--- START ---

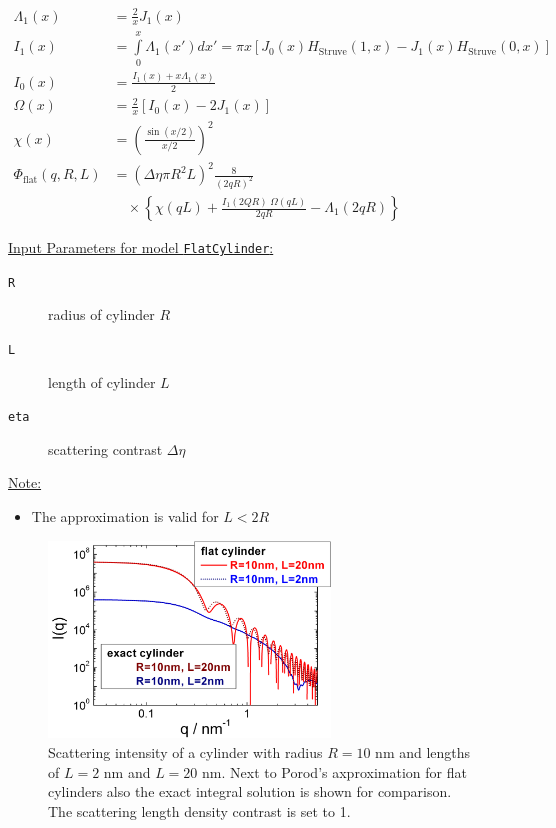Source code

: \begin{align}
\Lambda_1(x) &= \frac{2}{x} J_1(x) \\
I_1(x) &= \int\limits_0^x \Lambda_1(x') dx' = \pi x \left[J_0(x)H_\text{Struve}(1,x)-J_1(x)H_\text{Struve}(0,x)\right]\\
I_0(x) &= \frac{I_1(x)+x\Lambda_1(x)}{2}\\
\Omega(x) &= \frac{2}{x} \left[ I_0(x)-2J_1(x)\right]\\
\chi(x) &= \left( \frac{\sin(x/2)}{x/2}\right)^2\\
\Phi_\text{flat}(q,R,L) &= \left(\Delta\eta\pi R^2L\right)^2 \frac{8}{(2qR)^2}  \label{eq:FlatCylinder}\\
& \quad \times \left\{ \chi(qL) +
\frac{I_1(2QR)\;\Omega(qL)}{2qR}-\Lambda_1(2qR)\right\}\nonumber
\end{align}


\vspace{5mm}

\underline{Input Parameters for model \texttt{FlatCylinder}:}
\begin{description}
\item[\texttt{R}] radius of cylinder $R$
\item[\texttt{L}] length of cylinder $L$
\item[\texttt{eta}] scattering contrast $\Delta\eta$
\end{description}

\underline{Note:}
\begin{itemize}
\item The approximation is valid for $L<2R$
\end{itemize}

\begin{figure}[htb]
\begin{center}
\includegraphics[width=0.668\textwidth,height=0.488\textwidth]{../images/form_factor/cylindrical_obj/FlatCylinder.png}
\end{center}
\caption{Scattering intensity of a cylinder with radius $R=10$ nm and lengths of $L=2$ nm
and $L=20$ nm. Next to Porod's axproximation for flat cylinders also
the exact integral solution is shown for comparison.
The scattering length density contrast is set to 1.}
\label{fig:FlatCylinder}
\end{figure}

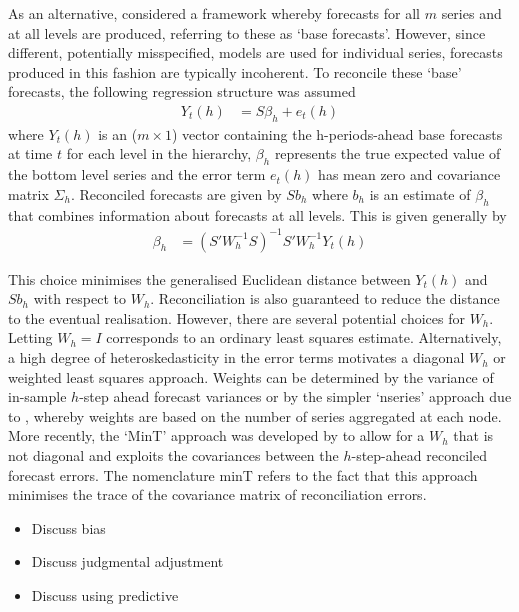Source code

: \documentclass[a4paper,fleqn,11pt]{article}
\begin{document}
As an alternative, \cite{Hyndman2011} considered a framework whereby forecasts for all $m$ series and at all levels are produced, referring to these as `base forecasts'.  However, since different, potentially misspecified, models are used for individual series, forecasts produced in this fashion are typically incoherent. To reconcile these `base' forecasts, \cite{Hyndman2011} the following regression structure was assumed
\begin{align}
Y_t(h) &= S\beta_{h} + e_t(h)
\end{align}
where $Y_t(h)$ is an ($m \times 1$) vector containing the h-periods-ahead base forecasts at time $t$ for each level in the hierarchy, $\beta_{h}$ represents the true expected value of the bottom level series and the error term $e_t(h)$ has mean zero and covariance matrix $\Sigma_h$. Reconciled forecasts are given by $Sb_{h}$ where $b_h$ is an estimate of $\beta_{h}$ that combines information about forecasts at all levels.  This is given generally by
\begin{align}
\label{eq:reg}
\beta_{h} &= \left(S'W_h^{-1}S \right)^{-1} S'W_h^{-1}Y_t(h)
\end{align}

This choice minimises the generalised Euclidean distance between $Y_t(h)$ and $Sb_{h}$ with respect to $W_h$. Reconciliation is also guaranteed to reduce the distance to the eventual realisation.  However, there are several potential choices for $W_h$.  Letting $W_h=I$ corresponds to an ordinary least squares estimate.  Alternatively, a high degree of heteroskedasticity in the error terms motivates a diagonal $W_h$ or weighted least squares approach. Weights can be determined by the variance of in-sample $h$-step ahead forecast variances or by the simpler `nseries' approach due to \cite{Athanasopoulos2017}, whereby weights are based on the number of series aggregated at each node.  More recently, the `MinT' approach was developed by \cite{Wickramasuriya2015} to allow for a $W_h$ that is not diagonal and exploits the covariances between the $h$-step-ahead reconciled forecast errors. The nomenclature minT refers to the fact that this approach minimises the trace of the covariance matrix of reconciliation errors.  

\begin{itemize}
	\item Discuss bias
	\item Discuss judgmental adjustment 
	\item Discuss using predictive
\end{itemize}
\end{document}
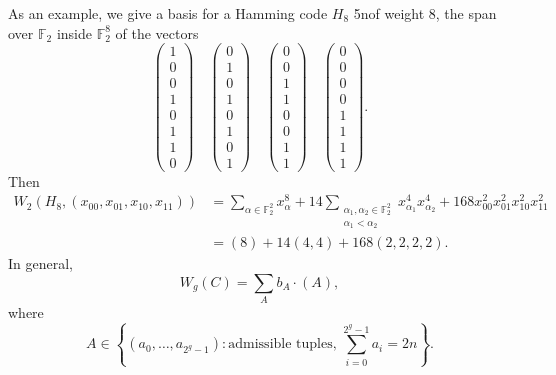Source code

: \documentclass[reqno]{amsart} 
\begin{document}
As an example, we give a basis for a Hamming code $H_8$ 5nof weight $8$, the span over $\mathbb{F}_2$ inside $\mathbb{F}_2^8$ of the vectors
\begin{equation*}
  \begin{pmatrix}
    1 \\ 0 \\ 0 \\ 1 \\ 0 \\ 1 \\ 1 \\ 0
  \end{pmatrix}
  \quad
  \begin{pmatrix}
    0 \\ 1 \\ 0 \\ 1 \\ 0 \\ 1 \\ 0 \\ 1
  \end{pmatrix}
  \quad
  \begin{pmatrix}
    0 \\ 0 \\ 1 \\ 1 \\ 0 \\ 0 \\ 1 \\ 1
  \end{pmatrix}
  \quad
  \begin{pmatrix}
    0 \\ 0 \\ 0 \\ 0 \\ 1 \\ 1 \\ 1 \\ 1
  \end{pmatrix}.
\end{equation*}
Then
\begin{align*}
  W_2(H_8,(x_{00}, x_{01}, x_{10}, x_{11}))
  &= \sum_{\alpha \in \mathbb{F}_2^2}
  x_\alpha^8 + 14
  \sum_{
    \substack{
      \alpha_1, \alpha_2 \in \mathbb{F}_2^2  \\
      \alpha_1 < \alpha_2      
    }
  }
  x_{\alpha_1}^4 x_{\alpha_2}^4
  + 168 x_{00}^2 x_{0 1}^2 x_{10}^2 x_{11}^2
  \\
  &=(8) +
    14(4, 4)
    + 168(2, 2, 2, 2).
\end{align*}
In general,
\begin{equation*}
  W_g(C) = \sum_A b_A \cdot(A),
\end{equation*}
where
\begin{equation*}
  A \in \left\{(a_0, \dotsc, a_{2^g - 1}) : \text{admissible tuples},
    \,
    \sum_{i = 0}^{2^g - 1} a_i = 2 n\right\}.
\end{equation*}
\end{document}
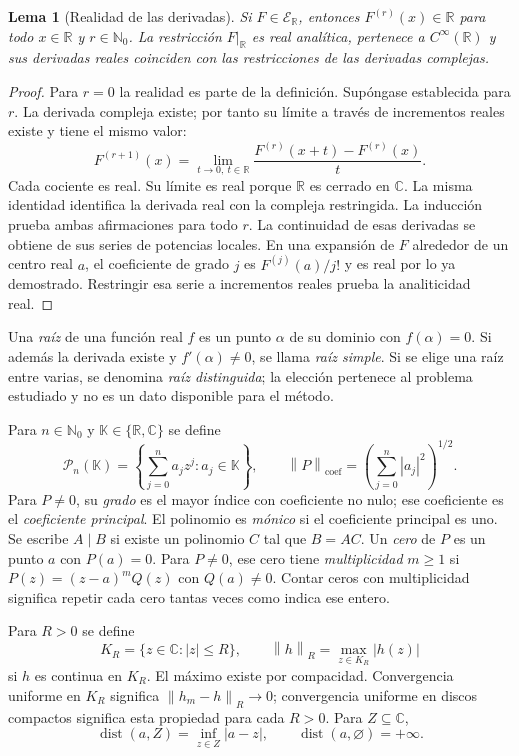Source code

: \documentclass[11pt,a4paper]{article}
\numberwithin{equation}{section}
\newtheorem{lemma}[theorem]{Lema}
\theoremstyle{definition}
\theoremstyle{remark}
\newcommand{\R}{\mathbb R}
\newcommand{\C}{\mathbb C}
\newcommand{\Nn}{\mathbb N_0}
\newcommand{\PP}{\mathcal P}
\newcommand{\ER}{\mathcal E_{\R}}
\newcommand{\norm}[1]{\left\lVert#1\right\rVert}
\DeclareMathOperator{\dist}{dist}
\begin{document}
\begin{lemma}[Realidad de las derivadas]\label{lem:real}
Si $F\in\ER$, entonces $F^{(r)}(x)\in\R$ para todo $x\in\R$ y $r\in\Nn$. La restricción $F|_\R$ es real analítica, pertenece a $C^\infty(\R)$ y sus derivadas reales coinciden con las restricciones de las derivadas complejas.
\end{lemma}
\begin{proof}
Para $r=0$ la realidad es parte de la definición. Supóngase establecida para $r$. La derivada compleja existe; por tanto su límite a través de incrementos reales existe y tiene el mismo valor:
\[
F^{(r+1)}(x)=\lim_{t\to0,\ t\in\R}\frac{F^{(r)}(x+t)-F^{(r)}(x)}{t}.
\]
Cada cociente es real. Su límite es real porque $\R$ es cerrado en $\C$. La misma identidad identifica la derivada real con la compleja restringida. La inducción prueba ambas afirmaciones para todo $r$. La continuidad de esas derivadas se obtiene de sus series de potencias locales. En una expansión de $F$ alrededor de un centro real $a$, el coeficiente de grado $j$ es $F^{(j)}(a)/j!$ y es real por lo ya demostrado. Restringir esa serie a incrementos reales prueba la analiticidad real.
\end{proof}

Una \emph{raíz} de una función real $f$ es un punto $\alpha$ de su dominio con $f(\alpha)=0$. Si además la derivada existe y $f'(\alpha)\ne0$, se llama \emph{raíz simple}. Si se elige una raíz entre varias, se denomina \emph{raíz distinguida}; la elección pertenece al problema estudiado y no es un dato disponible para el método.

Para $n\in\Nn$ y $\mathbb K\in\{\R,\C\}$ se define
\[
\PP_n(\mathbb K)=\left\{\sum_{j=0}^na_jz^j:a_j\in\mathbb K\right\},\qquad
\norm{P}_{\mathrm{coef}}=\left(\sum_{j=0}^n|a_j|^2\right)^{1/2}.
\]
Para $P\ne0$, su \emph{grado} es el mayor índice con coeficiente no nulo; ese coeficiente es el \emph{coeficiente principal}. El polinomio es \emph{mónico} si el coeficiente principal es uno. Se escribe $A\mid B$ si existe un polinomio $C$ tal que $B=AC$. Un \emph{cero} de $P$ es un punto $a$ con $P(a)=0$. Para $P\ne0$, ese cero tiene \emph{multiplicidad} $m\ge1$ si $P(z)=(z-a)^mQ(z)$ con $Q(a)\ne0$. Contar ceros con multiplicidad significa repetir cada cero tantas veces como indica ese entero.

Para $R>0$ se define
\[
K_R=\{z\in\C:|z|\le R\},\qquad
\norm{h}_R=\max_{z\in K_R}|h(z)|
\]
si $h$ es continua en $K_R$. El máximo existe por compacidad. Convergencia uniforme en $K_R$ significa $\norm{h_m-h}_R\to0$; convergencia uniforme en discos compactos significa esta propiedad para cada $R>0$. Para $Z\subseteq\C$,
\[
\dist(a,Z)=\inf_{z\in Z}|a-z|,\qquad \dist(a,\varnothing)=+\infty.
\]
\end{document}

--- END ---

§ **EXERCISE BRIEF**: Your task is to find each line in the entries that contains the string "times" and copy it.

§ **RESULT FOR THIS EXERCISE**:
& \quad \times \left\{ \chi(qL) +
where $Y_t(h)$ is an ($m \times 1$) vector containing the h-periods-ahead base forecasts at time $t$ for each level in the hierarchy, $\beta_{h}$ represents the true expected value of the bottom level series and the error term $e_t(h)$ has mean zero and covariance matrix $\Sigma_h$. Reconciled forecasts are given by $Sb_{h}$ where $b_h$ is an estimate of $\beta_{h}$ that combines information about forecasts at all levels.  This is given generally by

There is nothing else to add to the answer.